_EXERCISE_
Print the line that contains "## 2 Item L12" and every line after it through the last line of the records below, exactly as written and nothing else.
____
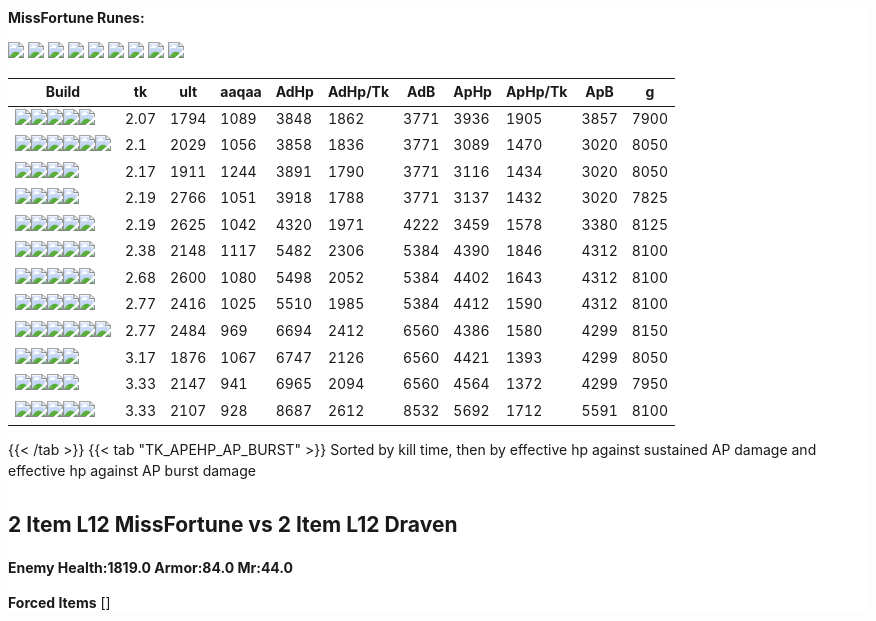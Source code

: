 

**MissFortune Runes:**


![](/Styles/Precision/PressTheAttack/PressTheAttack.png)
![](/Styles/Precision/Overheal.png)
![](/Styles/Precision/LegendAlacrity/LegendAlacrity.png)
![](/Styles/Precision/CoupDeGrace/CoupDeGrace.png)
![](/Styles/Sorcery/AbsoluteFocus/AbsoluteFocus.png)
![](/Styles/Sorcery/GatheringStorm/GatheringStorm.png)
![](/StatMods/StatModsAdaptiveForceIcon.png)
![](/StatMods/StatModsAdaptiveForceIcon.png)
![](/StatMods/StatModsArmorIcon.png)





 Build |tk|ult|aaqaa|AdHp|AdHp/Tk|AdB|ApHp|ApHp/Tk|ApB|g
-|-|-|-|-|-|-|-|-|-|-
![](/item/3091.png)![](/item/6672.png)![](/item/1053.png)![](/item/1055.png)![](/item/1036.png)|2.07|1794|1089|3848|1862|3771|3936|1905|3857|7900
![](/item/3006.png)![](/item/6672.png)![](/item/1053.png)![](/item/1055.png)![](/item/1038.png)![](/item/1038.png)|2.1|2029|1056|3858|1836|3771|3089|1470|3020|8050
![](/item/3153.png)![](/item/6672.png)![](/item/1055.png)![](/item/1038.png)|2.17|1911|1244|3891|1790|3771|3116|1434|3020|8050
![](/item/3074.png)![](/item/6691.png)![](/item/1055.png)![](/item/1037.png)|2.19|2766|1051|3918|1788|3771|3137|1432|3020|7825
![](/item/6609.png)![](/item/6691.png)![](/item/1053.png)![](/item/1055.png)![](/item/1037.png)|2.19|2625|1042|4320|1971|4222|3459|1578|3380|8125
![](/item/6673.png)![](/item/6672.png)![](/item/1055.png)![](/item/1038.png)![](/item/1036.png)|2.38|2148|1117|5482|2306|5384|4390|1846|4312|8100
![](/item/6673.png)![](/item/6676.png)![](/item/1055.png)![](/item/1038.png)![](/item/1036.png)|2.68|2600|1080|5498|2052|5384|4402|1643|4312|8100
![](/item/6673.png)![](/item/6696.png)![](/item/1055.png)![](/item/1038.png)![](/item/1036.png)|2.77|2416|1025|5510|1985|5384|4412|1590|4312|8100
![](/item/3026.png)![](/item/6691.png)![](/item/1053.png)![](/item/1055.png)![](/item/1036.png)![](/item/1036.png)|2.77|2484|969|6694|2412|6560|4386|1580|4299|8150
![](/item/3026.png)![](/item/3153.png)![](/item/1055.png)![](/item/1038.png)|3.17|1876|1067|6747|2126|6560|4421|1393|4299|8050
![](/item/3026.png)![](/item/3072.png)![](/item/1055.png)![](/item/1038.png)|3.33|2147|941|6965|2094|6560|4564|1372|4299|7950
![](/item/6673.png)![](/item/3026.png)![](/item/1055.png)![](/item/1038.png)![](/item/1036.png)|3.33|2107|928|8687|2612|8532|5692|1712|5591|8100
{{< /tab >}}
{{< tab "TK_APEHP_AP_BURST" >}}
Sorted by kill time, then by effective hp against sustained AP damage and effective hp against AP burst damage
## 2 Item L12 MissFortune vs 2 Item L12 Draven

**Enemy Health:1819.0 Armor:84.0 Mr:44.0**


**Forced Items** []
____
_REPLY_
## 2 Item L12 MissFortune vs 2 Item L12 Draven

**Enemy Health:1819.0 Armor:84.0 Mr:44.0**


**Forced Items** []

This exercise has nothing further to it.